Tuesday 11 February 2020

Movie Review: The Return Of Doctor X (1939)

A science fiction suspense thriller, The Return Of Doctor X is a stiff low-budget mystery featuring bloodthirsty murders and corpses that refuse to remain dead.

Newspaperman Walter Garrett (Wayne Morris) scores an interview with theatre star Angela Merrova (Lya Lys). He is shocked to find her stabbed to death in her hotel room, but even more astounded when the next day her corpse disappears, and then Merrova shows up alive, if a little pasty. Garrett turns to his friend and blood expert Dr. Mike Rhodes (Dennis Morgan) for some amateur sleuthing.

Suspicion soon centers on Mike's mentor Dr. Francis Flegg (John Litel) and his creepy, pale assistant Marshall Quesne (Humphrey Bogart). Flegg is experimenting with blood transfusions and the development of synthetic blood. Soon another murder is committed, and then Mike's new girlfriend nurse Joan Vance (Rosemary Lane) is threatened.

The Return Of Doctor X is a curiosity due to the presence of a pre-stardom Humphrey Bogart in one of his least favourite roles. He plays a dead-eyed ex-physician with memorable makeup and hair, in a role better suited to Bela Lugosi or Boris Karloff. The film is also the first to be directed by Vincent Sherman.

As a B-movie clocking in at 62 minutes, The Return Of Doctor X is not a total loss. The potential benefits of blood transfusions and synthetic blood as a life-saving scientific advancement are among the topics discussed. The Lee Katz script also features some wry humour, Garrett maintaining his sense of investigative fun despite losing his job and finding himself at the centre of multiple murder scenes.
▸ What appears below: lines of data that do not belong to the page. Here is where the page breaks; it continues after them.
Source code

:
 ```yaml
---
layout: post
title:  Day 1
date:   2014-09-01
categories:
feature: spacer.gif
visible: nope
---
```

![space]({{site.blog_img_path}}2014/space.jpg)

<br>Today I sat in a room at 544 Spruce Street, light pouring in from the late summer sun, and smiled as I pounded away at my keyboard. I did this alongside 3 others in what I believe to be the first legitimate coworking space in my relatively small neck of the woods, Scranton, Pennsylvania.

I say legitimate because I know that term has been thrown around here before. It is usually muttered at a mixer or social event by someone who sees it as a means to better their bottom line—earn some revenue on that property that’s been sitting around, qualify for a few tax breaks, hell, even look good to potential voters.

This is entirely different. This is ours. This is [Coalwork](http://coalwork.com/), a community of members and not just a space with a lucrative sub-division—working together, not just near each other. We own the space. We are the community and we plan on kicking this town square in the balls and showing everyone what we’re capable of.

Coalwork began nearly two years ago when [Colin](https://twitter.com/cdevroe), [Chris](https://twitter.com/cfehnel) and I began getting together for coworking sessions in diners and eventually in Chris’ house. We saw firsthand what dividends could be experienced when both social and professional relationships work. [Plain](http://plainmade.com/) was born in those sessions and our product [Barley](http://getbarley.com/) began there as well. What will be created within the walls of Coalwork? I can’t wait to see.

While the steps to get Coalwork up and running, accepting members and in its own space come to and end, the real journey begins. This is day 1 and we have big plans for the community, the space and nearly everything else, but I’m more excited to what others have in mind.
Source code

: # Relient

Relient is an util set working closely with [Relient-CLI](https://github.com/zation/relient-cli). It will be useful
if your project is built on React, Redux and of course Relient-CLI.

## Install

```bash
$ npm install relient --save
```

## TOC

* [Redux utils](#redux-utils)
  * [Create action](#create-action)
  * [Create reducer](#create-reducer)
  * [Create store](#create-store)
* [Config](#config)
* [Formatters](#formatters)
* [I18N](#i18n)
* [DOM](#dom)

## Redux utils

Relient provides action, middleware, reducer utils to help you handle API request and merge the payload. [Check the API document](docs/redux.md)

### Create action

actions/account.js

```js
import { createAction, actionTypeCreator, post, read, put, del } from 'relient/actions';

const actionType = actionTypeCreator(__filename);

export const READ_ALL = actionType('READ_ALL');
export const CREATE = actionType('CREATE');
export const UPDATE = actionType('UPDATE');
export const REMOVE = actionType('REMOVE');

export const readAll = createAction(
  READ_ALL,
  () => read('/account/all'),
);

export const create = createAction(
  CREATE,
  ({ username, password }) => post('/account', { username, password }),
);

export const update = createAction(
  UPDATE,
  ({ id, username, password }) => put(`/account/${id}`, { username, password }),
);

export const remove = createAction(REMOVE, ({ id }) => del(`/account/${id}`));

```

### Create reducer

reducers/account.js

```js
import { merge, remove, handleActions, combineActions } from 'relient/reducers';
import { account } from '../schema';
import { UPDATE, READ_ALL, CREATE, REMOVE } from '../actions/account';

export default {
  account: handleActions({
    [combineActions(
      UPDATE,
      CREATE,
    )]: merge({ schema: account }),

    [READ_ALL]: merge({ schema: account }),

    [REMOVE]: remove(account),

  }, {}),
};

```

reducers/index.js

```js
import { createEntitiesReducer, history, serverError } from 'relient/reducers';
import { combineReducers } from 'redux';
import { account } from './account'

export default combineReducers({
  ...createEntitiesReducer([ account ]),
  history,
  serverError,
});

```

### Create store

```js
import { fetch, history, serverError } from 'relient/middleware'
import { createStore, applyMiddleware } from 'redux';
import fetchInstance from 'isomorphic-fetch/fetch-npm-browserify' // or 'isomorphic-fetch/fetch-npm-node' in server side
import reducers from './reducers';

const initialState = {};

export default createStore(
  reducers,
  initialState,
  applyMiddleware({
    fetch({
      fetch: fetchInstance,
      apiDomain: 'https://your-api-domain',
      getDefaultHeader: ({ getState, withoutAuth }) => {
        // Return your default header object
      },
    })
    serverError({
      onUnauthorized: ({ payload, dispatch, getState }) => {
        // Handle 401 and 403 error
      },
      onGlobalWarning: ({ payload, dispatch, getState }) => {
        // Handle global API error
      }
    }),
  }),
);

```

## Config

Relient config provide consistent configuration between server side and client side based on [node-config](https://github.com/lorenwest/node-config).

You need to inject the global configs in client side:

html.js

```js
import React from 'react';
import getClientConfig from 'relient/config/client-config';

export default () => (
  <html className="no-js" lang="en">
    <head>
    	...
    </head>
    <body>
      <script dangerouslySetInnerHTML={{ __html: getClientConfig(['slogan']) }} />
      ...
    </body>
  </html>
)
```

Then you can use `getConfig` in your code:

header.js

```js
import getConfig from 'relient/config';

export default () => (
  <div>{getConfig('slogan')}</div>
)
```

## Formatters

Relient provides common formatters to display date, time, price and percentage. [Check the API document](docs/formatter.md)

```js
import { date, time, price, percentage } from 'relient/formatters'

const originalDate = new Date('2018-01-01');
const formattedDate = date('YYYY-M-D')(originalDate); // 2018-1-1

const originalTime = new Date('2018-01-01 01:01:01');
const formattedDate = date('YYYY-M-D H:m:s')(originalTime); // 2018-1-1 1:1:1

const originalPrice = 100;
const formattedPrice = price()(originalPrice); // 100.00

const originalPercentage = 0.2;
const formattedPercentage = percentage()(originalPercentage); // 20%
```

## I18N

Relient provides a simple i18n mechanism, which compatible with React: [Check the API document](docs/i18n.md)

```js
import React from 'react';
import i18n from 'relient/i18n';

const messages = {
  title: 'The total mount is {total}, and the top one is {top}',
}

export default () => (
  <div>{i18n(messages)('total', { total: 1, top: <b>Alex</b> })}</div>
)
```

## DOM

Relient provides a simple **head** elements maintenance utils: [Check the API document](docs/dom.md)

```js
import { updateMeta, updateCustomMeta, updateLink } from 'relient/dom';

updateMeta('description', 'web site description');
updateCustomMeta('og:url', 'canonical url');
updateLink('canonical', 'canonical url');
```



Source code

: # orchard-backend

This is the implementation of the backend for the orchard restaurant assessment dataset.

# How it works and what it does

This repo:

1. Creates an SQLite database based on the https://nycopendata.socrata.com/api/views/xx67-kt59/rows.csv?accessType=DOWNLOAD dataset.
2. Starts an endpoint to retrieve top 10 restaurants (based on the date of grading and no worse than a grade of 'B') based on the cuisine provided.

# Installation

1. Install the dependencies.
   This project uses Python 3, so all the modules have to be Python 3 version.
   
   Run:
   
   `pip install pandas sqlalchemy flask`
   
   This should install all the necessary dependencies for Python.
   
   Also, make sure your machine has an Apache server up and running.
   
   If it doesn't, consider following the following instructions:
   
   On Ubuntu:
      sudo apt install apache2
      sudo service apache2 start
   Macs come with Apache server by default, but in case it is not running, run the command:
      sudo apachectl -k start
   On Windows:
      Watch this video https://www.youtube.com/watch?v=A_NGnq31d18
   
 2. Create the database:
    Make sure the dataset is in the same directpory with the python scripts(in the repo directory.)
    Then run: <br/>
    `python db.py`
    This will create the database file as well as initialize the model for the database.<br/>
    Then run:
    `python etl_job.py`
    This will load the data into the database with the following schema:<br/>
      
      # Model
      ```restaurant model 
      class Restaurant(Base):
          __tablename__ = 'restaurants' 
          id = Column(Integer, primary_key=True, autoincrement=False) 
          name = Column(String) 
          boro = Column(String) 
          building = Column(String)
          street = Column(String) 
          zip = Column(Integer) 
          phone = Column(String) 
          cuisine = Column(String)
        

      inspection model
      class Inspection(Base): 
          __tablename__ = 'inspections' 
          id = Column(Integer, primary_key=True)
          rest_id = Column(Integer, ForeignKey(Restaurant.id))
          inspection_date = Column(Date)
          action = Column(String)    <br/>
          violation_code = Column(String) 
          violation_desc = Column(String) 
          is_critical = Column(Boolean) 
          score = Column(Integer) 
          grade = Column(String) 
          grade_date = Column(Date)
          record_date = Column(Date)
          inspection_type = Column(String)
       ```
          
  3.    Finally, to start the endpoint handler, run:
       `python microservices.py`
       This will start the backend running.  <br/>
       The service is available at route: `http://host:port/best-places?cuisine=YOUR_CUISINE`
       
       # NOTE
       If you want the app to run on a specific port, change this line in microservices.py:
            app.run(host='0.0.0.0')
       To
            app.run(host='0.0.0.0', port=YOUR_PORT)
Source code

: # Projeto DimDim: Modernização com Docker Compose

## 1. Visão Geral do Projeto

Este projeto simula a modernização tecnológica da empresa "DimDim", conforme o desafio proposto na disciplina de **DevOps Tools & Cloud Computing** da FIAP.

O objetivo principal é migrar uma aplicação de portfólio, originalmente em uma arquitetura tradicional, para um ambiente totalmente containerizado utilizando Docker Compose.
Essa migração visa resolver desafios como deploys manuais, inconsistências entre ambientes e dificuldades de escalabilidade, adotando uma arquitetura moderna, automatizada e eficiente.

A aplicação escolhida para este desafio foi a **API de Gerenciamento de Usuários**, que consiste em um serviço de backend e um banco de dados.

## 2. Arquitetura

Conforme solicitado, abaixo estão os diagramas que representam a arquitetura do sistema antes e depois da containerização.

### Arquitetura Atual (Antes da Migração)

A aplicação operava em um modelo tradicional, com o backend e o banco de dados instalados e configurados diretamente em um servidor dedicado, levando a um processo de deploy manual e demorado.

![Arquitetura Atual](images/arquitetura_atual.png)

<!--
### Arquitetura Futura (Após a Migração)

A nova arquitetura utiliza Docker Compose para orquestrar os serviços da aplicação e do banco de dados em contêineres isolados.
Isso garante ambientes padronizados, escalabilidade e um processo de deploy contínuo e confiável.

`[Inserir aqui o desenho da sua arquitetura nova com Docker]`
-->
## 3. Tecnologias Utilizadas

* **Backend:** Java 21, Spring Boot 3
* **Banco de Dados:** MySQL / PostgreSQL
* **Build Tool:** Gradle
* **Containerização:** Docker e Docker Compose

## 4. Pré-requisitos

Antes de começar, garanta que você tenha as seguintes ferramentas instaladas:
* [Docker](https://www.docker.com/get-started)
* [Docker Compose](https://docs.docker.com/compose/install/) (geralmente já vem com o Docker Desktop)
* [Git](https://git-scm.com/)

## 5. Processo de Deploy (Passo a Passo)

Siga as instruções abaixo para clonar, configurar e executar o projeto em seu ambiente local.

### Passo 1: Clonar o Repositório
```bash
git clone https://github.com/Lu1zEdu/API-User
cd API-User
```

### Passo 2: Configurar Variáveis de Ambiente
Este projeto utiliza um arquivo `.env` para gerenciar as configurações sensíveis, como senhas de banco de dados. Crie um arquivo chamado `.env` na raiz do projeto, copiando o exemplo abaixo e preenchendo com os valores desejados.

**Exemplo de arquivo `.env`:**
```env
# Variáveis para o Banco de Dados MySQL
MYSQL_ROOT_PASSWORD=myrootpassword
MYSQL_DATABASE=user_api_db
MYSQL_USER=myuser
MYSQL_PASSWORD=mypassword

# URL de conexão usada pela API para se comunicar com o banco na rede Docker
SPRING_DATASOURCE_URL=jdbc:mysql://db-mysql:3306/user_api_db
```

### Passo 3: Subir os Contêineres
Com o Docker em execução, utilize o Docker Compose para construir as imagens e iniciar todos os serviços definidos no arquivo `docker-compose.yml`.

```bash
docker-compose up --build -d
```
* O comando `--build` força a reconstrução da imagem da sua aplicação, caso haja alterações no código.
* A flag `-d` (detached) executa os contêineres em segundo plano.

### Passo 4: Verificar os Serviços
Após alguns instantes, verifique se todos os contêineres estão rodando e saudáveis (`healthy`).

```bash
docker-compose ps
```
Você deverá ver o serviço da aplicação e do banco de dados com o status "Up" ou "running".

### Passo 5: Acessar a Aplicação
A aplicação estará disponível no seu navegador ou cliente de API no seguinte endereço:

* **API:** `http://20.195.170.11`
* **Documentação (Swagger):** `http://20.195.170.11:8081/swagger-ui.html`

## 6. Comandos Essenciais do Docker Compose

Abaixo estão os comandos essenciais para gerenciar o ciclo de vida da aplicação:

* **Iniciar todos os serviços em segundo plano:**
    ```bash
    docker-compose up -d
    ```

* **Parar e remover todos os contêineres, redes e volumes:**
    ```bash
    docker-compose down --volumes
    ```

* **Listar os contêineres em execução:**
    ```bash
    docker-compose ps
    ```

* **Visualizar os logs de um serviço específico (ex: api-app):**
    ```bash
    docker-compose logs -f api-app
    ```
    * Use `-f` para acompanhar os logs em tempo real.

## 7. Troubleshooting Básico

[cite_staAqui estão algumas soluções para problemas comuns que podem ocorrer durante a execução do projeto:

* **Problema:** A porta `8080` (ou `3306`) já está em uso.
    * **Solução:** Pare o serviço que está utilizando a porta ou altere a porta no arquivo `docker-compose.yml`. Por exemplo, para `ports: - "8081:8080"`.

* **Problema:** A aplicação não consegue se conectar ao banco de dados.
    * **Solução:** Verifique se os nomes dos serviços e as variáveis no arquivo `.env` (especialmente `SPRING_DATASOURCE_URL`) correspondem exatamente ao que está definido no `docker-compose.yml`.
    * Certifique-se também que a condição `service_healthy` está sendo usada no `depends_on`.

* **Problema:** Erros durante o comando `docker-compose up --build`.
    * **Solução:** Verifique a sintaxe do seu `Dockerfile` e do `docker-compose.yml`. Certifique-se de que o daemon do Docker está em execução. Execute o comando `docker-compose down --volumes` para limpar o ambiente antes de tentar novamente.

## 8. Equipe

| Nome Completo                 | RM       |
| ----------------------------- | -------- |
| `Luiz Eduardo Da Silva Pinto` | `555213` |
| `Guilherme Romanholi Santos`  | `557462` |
But otherwise this is a standard monster-in-human-form cheapo production, heavily inspired by Frankenstein but with plastic characters, rushed delivery, and a plot designed for bargain thrills rather than any logic. The three lead performances from Wayne Morris, Dennis Morgan and John Litel belong in local amateur theatre productions, while the character of Joan Vance hangs around on the margins for the sole purpose of becoming a final act damsel in distress.

Bogart looks suitably ghastly and aghast at having to endure the rampant nonsense. His roles had already started to improve with appearances in classy productions like Dark Victory (also from 1939). Within a couple of years High Sierra and The Maltese Falcon would make him a star, consigning Dr. X to embarassing footnote status.